H E R M I T P R O J E C T S
HER MIT Projects came into existence in 2018 following a performance piece for Tate Exchange, Tate Modern, where I read silently from Sally O’Reilly’s Crude in various rooms of the public collection for 6hrs. By the end I was exhausted, dehydrated and had a thudding headache. I had experienced endless streams of people walking past on their way to the café or out the door having checked culture off their to-do list.
I was struck by how little time visitors had spent looking at the works on display and how overwhelming those spaces are. How difficult they can be to navigate and how much more comfortable people are once they reach the shop or the café where the rules are familiar. I compared it to the amount of time we spend looking at and asking questions about objects on the shelves, walls and window sills of our friends’ rooms, studios or houses.

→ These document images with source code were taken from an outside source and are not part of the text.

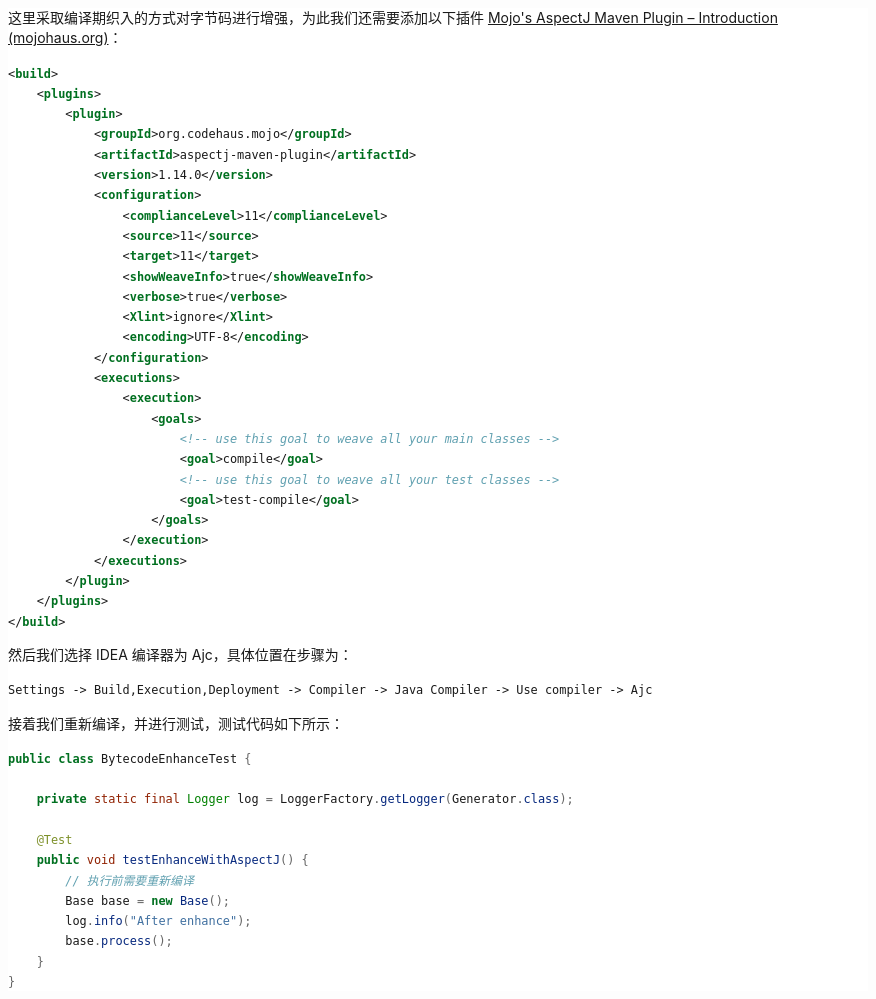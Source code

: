 这里采取编译期织入的方式对字节码进行增强，为此我们还需要添加以下插件 [Mojo's AspectJ Maven Plugin – Introduction (mojohaus.org)](https://www.mojohaus.org/aspectj-maven-plugin/)：

```xml
<build>
    <plugins>
        <plugin>
            <groupId>org.codehaus.mojo</groupId>
            <artifactId>aspectj-maven-plugin</artifactId>
            <version>1.14.0</version>
            <configuration>
                <complianceLevel>11</complianceLevel>
                <source>11</source>
                <target>11</target>
                <showWeaveInfo>true</showWeaveInfo>
                <verbose>true</verbose>
                <Xlint>ignore</Xlint>
                <encoding>UTF-8</encoding>
            </configuration>
            <executions>
                <execution>
                    <goals>
                        <!-- use this goal to weave all your main classes -->
                        <goal>compile</goal>
                        <!-- use this goal to weave all your test classes -->
                        <goal>test-compile</goal>
                    </goals>
                </execution>
            </executions>
        </plugin>
    </plugins>
</build>
```

然后我们选择 IDEA 编译器为 Ajc，具体位置在步骤为：

```
Settings -> Build,Execution,Deployment -> Compiler -> Java Compiler -> Use compiler -> Ajc
```

接着我们重新编译，并进行测试，测试代码如下所示：

```java
public class BytecodeEnhanceTest {

    private static final Logger log = LoggerFactory.getLogger(Generator.class);

    @Test
    public void testEnhanceWithAspectJ() {
        // 执行前需要重新编译
        Base base = new Base();
        log.info("After enhance");
        base.process();
    }
}
```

I imagined the spaces of my house replicating those at the Tate, so that the kitchen and garden studio would become the gallery and café, the front room a library, our spare room a residency space where artists could come to rest and reside, and a garden where off-site performances or structures could be temporarily situated. The more I thought about it the more it took shape. I designed a sign and made a model of my house as a floor plan to refer to. I live in a small town on the periphery of Bristol, itself a periphery to London, and so it would be a way to remain connected whilst juggling my roles as primary carer, home educator, artist and partner.
HER MIT Projects was established in the autumn of 2018. It provides space for artists to try things out and for the audience to be close to the work. It introduces contemporary artworks and practice to my local community in a way that empowers them, making them part of the conversation, with openings that include sharing events such as meals with the artists. As well as using my house for exhibitions, in 2019 the Fag Packet Gallery was introduced for solo shows that could travel in a pocket and gatecrash events, taking the work to other audiences.
HER MIT Projects focuses on the experiments and ideas associated with studio practice. It aims to provide a safe space for growing ideas whilst questioning the possibilities of how work is produced, shown and shared. It is a space for trial and error learning, mistake making and list writing. The intimate audiences that attend HER MIT Projects openings give vital feedback and support so that work can develop and evolve, or be understood as ready. I strive for HER MIT Projects to open up what art can be and the depths that an individual practice can be explored.